Could you restate every entry word for word, minus the pictures?
DATA FOR ANALYSIS START
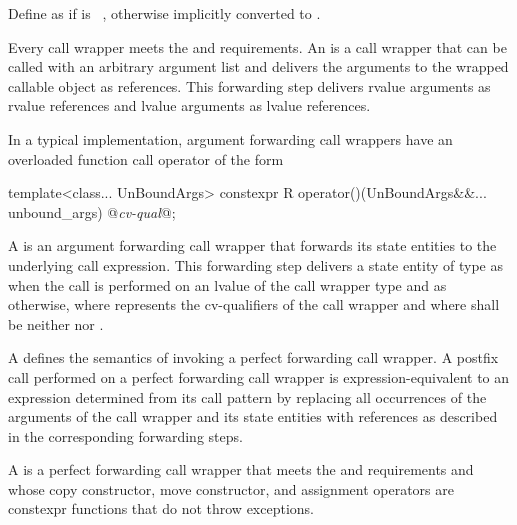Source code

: \pnum
{}%
Define  as
if  is \cv{}~, otherwise
 implicitly converted
to .

\pnum
{}%
%
%
Every call wrapper meets the 
and  requirements.
An  is a
call wrapper that can be called with an arbitrary argument list
and delivers the arguments to the wrapped callable object as references.
This forwarding step delivers rvalue arguments as rvalue references
and lvalue arguments as lvalue references.
\begin{note}
In a typical implementation, argument forwarding call wrappers have
an overloaded function call operator of the form
\begin{codeblock}
template<class... UnBoundArgs>
  constexpr R operator()(UnBoundArgs&&... unbound_args) @\textit{cv-qual}@;
\end{codeblock}
\end{note}

\pnum
{}%
A  is
an argument forwarding call wrapper
that forwards its state entities to the underlying call expression.
This forwarding step delivers a state entity of type 
as \cv{} 
when the call is performed on an lvalue of the call wrapper type and
as \cv{}  otherwise,
where \cv{} represents the cv-qualifiers of the call wrapper and
where \cv{} shall be neither  nor .

\pnum
A  defines the semantics of invoking
a perfect forwarding call wrapper.
A postfix call performed on a perfect forwarding call wrapper is
expression-equivalent to
an expression  determined from its call pattern 
by replacing all occurrences
of the arguments of the call wrapper and its state entities
with references as described in the corresponding forwarding steps.

\pnum
A  is a perfect forwarding call wrapper that meets
the  and  requirements
and whose copy constructor, move constructor, and assignment operators
are constexpr functions that do not throw exceptions.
DATA FOR ANALYSIS END
- ANSWER TO THIS TASK
Source code

: \pnum
{}%
Define  as
if  is \cv{}~, otherwise
 implicitly converted
to .

\pnum
{}%
%
%
Every call wrapper meets the 
and  requirements.
An  is a
call wrapper that can be called with an arbitrary argument list
and delivers the arguments to the wrapped callable object as references.
This forwarding step delivers rvalue arguments as rvalue references
and lvalue arguments as lvalue references.
\begin{note}
In a typical implementation, argument forwarding call wrappers have
an overloaded function call operator of the form
\begin{codeblock}
template<class... UnBoundArgs>
  constexpr R operator()(UnBoundArgs&&... unbound_args) @\textit{cv-qual}@;
\end{codeblock}
\end{note}

\pnum
{}%
A  is
an argument forwarding call wrapper
that forwards its state entities to the underlying call expression.
This forwarding step delivers a state entity of type 
as \cv{} 
when the call is performed on an lvalue of the call wrapper type and
as \cv{}  otherwise,
where \cv{} represents the cv-qualifiers of the call wrapper and
where \cv{} shall be neither  nor .

\pnum
A  defines the semantics of invoking
a perfect forwarding call wrapper.
A postfix call performed on a perfect forwarding call wrapper is
expression-equivalent to
an expression  determined from its call pattern 
by replacing all occurrences
of the arguments of the call wrapper and its state entities
with references as described in the corresponding forwarding steps.

\pnum
A  is a perfect forwarding call wrapper that meets
the  and  requirements
and whose copy constructor, move constructor, and assignment operators
are constexpr functions that do not throw exceptions.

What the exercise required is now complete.